Essentially, you create two roles – test (the author referred to it as “validate”) and one to actually do the thing you want it to do (in the author’s case “add_vlan”).

In the testing role, you’d have the following layout:


In the main.yml file, you have a simple stanza:

- name: Include all the test files
  include: "{{ outer_item }}"
  loop_control: loop_var=outer_item

I’m sure that “with_fileglob” line could be improved to not actually need a full path… anyway

Then in your YourFeature_test.yml file, you do things like this:

- name: "Pseudocode in here. Use real modules for your testing!!"
  get_vlan_config: filter_for=needle_vlan

- assert: that=" {{ needle_item }} in haystack_var "

When you run the play of the role the first time, the response will be “failed” (because “needle_vlan” doesn’t exist). Next do the “real” play of the role (so, in the author’s case, add_vlan) which creates the vlan. Then re-run the test role, your response should now be “ok”.

I’d probably script this so that it goes:

      reset-environment set_testing=true (maybe create a random little network)
      reset-environment set_testing=false

The benefit to doing it that way is that you “know” your tests aren’t running if the environment doesn’t have the “set_testing” thing in place, you get to run all your tests in a “clean room”, and then you clear it back down again afterwards, leaving it clear for the next pass of your automated testing suite.


Today I learned… Ansible Include Templates

I am building Openstack Servers with the ansible os_server module.
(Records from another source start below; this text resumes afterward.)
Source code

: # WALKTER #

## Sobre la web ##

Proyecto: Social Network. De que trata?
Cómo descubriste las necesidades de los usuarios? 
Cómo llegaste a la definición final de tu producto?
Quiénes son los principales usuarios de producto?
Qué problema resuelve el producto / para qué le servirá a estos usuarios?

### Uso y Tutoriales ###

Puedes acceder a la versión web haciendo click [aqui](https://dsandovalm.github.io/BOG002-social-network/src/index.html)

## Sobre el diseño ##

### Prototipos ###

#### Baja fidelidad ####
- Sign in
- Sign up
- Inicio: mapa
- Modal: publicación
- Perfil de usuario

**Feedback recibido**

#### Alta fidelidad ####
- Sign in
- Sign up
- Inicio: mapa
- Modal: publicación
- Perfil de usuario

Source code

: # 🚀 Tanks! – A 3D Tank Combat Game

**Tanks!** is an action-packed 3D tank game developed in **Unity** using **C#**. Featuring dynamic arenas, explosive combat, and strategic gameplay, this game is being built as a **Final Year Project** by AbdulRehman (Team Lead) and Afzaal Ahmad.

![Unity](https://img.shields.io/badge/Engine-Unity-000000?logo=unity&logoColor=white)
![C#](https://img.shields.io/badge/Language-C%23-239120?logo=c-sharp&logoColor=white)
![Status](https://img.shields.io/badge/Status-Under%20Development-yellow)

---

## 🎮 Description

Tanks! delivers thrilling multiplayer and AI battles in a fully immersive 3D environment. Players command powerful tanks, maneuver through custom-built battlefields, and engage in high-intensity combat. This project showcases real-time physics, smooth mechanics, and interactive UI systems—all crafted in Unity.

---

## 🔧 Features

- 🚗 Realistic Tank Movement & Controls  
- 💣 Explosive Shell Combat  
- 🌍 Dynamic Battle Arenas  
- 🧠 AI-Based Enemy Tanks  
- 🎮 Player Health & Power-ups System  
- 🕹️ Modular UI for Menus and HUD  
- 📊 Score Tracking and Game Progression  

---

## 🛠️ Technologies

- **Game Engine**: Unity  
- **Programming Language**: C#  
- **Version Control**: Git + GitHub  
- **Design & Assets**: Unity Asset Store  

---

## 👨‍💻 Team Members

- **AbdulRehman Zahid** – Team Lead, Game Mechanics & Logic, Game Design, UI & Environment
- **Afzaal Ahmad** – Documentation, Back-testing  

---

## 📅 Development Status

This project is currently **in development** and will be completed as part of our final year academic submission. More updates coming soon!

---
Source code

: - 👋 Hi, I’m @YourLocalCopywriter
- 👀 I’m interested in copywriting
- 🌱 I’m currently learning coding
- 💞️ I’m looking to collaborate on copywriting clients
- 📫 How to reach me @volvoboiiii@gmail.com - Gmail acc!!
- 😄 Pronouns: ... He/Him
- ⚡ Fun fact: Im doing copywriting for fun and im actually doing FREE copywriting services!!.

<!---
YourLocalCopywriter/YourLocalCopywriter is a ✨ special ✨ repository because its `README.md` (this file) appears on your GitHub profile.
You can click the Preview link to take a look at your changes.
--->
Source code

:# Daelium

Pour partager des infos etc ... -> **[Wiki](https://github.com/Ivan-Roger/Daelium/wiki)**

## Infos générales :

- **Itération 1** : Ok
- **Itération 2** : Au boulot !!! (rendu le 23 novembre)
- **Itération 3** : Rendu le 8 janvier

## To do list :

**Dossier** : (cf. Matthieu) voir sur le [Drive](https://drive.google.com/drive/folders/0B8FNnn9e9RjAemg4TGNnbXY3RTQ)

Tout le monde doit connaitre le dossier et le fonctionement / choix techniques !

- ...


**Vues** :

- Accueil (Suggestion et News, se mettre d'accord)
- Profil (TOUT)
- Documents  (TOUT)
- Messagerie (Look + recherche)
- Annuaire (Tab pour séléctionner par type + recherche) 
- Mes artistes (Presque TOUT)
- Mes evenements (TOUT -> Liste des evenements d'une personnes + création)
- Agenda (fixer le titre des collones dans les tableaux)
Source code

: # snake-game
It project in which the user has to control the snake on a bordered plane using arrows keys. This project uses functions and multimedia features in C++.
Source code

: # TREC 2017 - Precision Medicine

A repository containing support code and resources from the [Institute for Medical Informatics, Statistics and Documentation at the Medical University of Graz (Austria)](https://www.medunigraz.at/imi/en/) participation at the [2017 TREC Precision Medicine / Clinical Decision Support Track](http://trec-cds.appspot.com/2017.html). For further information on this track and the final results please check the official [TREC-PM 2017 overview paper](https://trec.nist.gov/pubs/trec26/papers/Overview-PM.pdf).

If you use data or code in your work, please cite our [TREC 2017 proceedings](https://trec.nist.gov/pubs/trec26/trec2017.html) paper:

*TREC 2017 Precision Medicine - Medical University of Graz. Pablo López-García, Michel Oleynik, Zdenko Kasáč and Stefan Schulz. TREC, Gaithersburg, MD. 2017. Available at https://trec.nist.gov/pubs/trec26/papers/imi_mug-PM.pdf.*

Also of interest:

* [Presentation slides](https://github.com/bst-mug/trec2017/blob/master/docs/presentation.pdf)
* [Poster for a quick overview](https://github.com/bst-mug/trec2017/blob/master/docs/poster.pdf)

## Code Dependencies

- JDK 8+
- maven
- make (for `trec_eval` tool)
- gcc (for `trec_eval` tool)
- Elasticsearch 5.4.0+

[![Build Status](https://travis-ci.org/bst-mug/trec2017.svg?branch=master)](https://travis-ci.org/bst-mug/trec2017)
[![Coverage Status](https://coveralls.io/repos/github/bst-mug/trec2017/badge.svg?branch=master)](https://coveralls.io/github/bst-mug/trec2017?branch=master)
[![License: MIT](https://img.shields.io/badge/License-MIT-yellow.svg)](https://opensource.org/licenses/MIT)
One of these fields will accept a very long string (userdata). Typically, I end up with a giant blob of unreadable build script in this field…

Today I learned that I can use this:

- name: "Create Server"
    name: "{{ item.value.name }}"
    state: present
    availability_zone: "{{ item.value.az.name }}"
    flavor: "{{ item.value.flavor }}"
    key_name: "{{ item.value.az.keypair }}"
    nics: "[{%- for nw in item.value.ports -%}{'port-name': '{{ ProjectPrefix }}{{ item.value.name }}-Port-{{nw.network.name}}'}{%- if not loop.last -%}, {%- endif -%} {%- endfor -%}]" # Ignore this line - it's complicated for a reason
    boot_volume: "{{ ProjectPrefix }}{{ item.value.name }}-OS-Volume" # Ignore this line also :)
    terminate_volume: yes
    volumes: "{%- if item.value.log_size is defined -%}[{{ ProjectPrefix }}{{ item.value.name }}-Log-Volume]{%- else -%}{{ omit }}{%- endif -%}"
    userdata: "{% include 'templates/userdata.j2' %}"
    auto_ip: no
    timeout: 65535
    cloud: "{{ cloud }}"
  with_dict: "{{ Servers }}"

This file (/path/to/ansible/playbooks/servers.yml) is referenced by my play.yml (/path/to/ansible/play.yml) via an include, so the template reference there is in my templates directory (/path/to/ansible/templates/userdata.j2).

That template can also then reference other template files itself (using {% include 'templates/some_other_file.extension' %}) so you can have nicely complex userdata fields with loads and loads of detail, and not make the actual play complicated (or at least, no more than it already needs to be!)